Hannah Arendt: A Dangerous Mind

Spring 2024 | WNET’s American Masters

Hannah Arendt’s story, like so many, is the story of America, and the promise of American democracy. Forced to give up her successful academic career in Germany and flee Nazi Europe, Arendt made a home in New York City after emigrating through Ellis Island in the spring of 1941. She worked as a housekeeper, an editor, a columnist, and an adjunct professor, all while writing her first major work, The Origins of Totalitarianism, which was published in 1951. That same year she received American citizenship, and to mark the occasion as a new beginning, she legally changed her name from Johanna to Hannah.
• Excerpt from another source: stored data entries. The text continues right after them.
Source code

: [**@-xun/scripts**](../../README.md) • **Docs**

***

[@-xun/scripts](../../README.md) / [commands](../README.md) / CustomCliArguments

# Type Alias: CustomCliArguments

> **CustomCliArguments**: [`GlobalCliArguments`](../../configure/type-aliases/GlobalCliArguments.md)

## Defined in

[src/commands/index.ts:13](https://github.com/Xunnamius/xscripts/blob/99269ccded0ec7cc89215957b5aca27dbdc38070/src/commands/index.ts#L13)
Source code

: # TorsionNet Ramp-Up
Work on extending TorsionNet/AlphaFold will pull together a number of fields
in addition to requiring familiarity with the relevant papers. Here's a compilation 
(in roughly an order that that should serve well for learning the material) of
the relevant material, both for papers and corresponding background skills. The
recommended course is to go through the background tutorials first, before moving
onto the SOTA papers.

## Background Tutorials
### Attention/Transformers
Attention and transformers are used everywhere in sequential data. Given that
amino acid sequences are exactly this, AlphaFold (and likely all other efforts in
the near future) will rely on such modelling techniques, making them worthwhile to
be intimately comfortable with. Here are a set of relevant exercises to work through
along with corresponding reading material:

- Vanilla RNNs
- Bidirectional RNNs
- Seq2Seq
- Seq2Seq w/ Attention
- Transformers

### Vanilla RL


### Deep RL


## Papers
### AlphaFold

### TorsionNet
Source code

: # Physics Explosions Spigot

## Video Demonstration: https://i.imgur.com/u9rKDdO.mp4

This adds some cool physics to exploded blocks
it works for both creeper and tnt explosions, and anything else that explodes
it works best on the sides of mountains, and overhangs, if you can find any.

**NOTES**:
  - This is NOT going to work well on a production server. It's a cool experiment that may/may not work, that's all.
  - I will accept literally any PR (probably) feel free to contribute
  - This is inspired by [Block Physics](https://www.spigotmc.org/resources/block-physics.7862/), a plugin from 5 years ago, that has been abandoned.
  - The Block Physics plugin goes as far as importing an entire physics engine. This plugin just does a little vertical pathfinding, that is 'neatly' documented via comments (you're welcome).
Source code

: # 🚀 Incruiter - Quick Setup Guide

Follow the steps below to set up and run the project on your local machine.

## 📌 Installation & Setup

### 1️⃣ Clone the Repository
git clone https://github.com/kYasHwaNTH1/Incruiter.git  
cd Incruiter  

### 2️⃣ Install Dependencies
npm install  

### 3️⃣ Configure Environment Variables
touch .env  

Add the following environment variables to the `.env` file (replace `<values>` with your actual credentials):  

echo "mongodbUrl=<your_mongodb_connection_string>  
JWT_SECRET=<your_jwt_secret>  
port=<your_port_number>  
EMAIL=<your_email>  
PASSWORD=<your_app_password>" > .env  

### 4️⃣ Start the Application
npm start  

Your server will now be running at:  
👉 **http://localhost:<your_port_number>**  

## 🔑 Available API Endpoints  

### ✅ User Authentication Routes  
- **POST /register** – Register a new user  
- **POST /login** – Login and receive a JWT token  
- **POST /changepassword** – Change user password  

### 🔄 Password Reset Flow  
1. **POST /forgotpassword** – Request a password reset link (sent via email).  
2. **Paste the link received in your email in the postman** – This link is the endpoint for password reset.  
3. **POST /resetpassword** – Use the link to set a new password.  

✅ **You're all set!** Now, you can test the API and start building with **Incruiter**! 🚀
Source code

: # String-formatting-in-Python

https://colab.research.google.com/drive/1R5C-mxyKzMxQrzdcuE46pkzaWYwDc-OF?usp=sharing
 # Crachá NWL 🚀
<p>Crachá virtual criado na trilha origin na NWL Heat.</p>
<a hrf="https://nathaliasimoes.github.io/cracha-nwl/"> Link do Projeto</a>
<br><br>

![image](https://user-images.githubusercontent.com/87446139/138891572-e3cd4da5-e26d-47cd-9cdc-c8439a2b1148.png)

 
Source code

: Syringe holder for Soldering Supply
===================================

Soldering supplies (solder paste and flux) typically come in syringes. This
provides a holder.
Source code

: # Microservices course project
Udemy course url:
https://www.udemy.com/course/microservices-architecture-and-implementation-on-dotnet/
As a Jewish refugee, Arendt saw firsthand what happens when a nation-state collapses, when social order disintegrates, when “fake news” and lies dominate politics. In Nazi Europe, she experienced the horrors of prejudice, the melancholy of homelessness and the terror of isolation. But in the United States she found a country not defined by ethnonationalism or totalitarian power. She found the promise of democracy in action, the “freedom to be free,” and the spirit of American revolution. Through resilience, courage, hard work, and luck, Hannah Arendt became the most influential and provocative political thinker of the 20th century. A Dangerous Mind (working title), introduces this complex, controversial, flawed and irrefutably courageous woman and her work to a diverse and contemporary audience.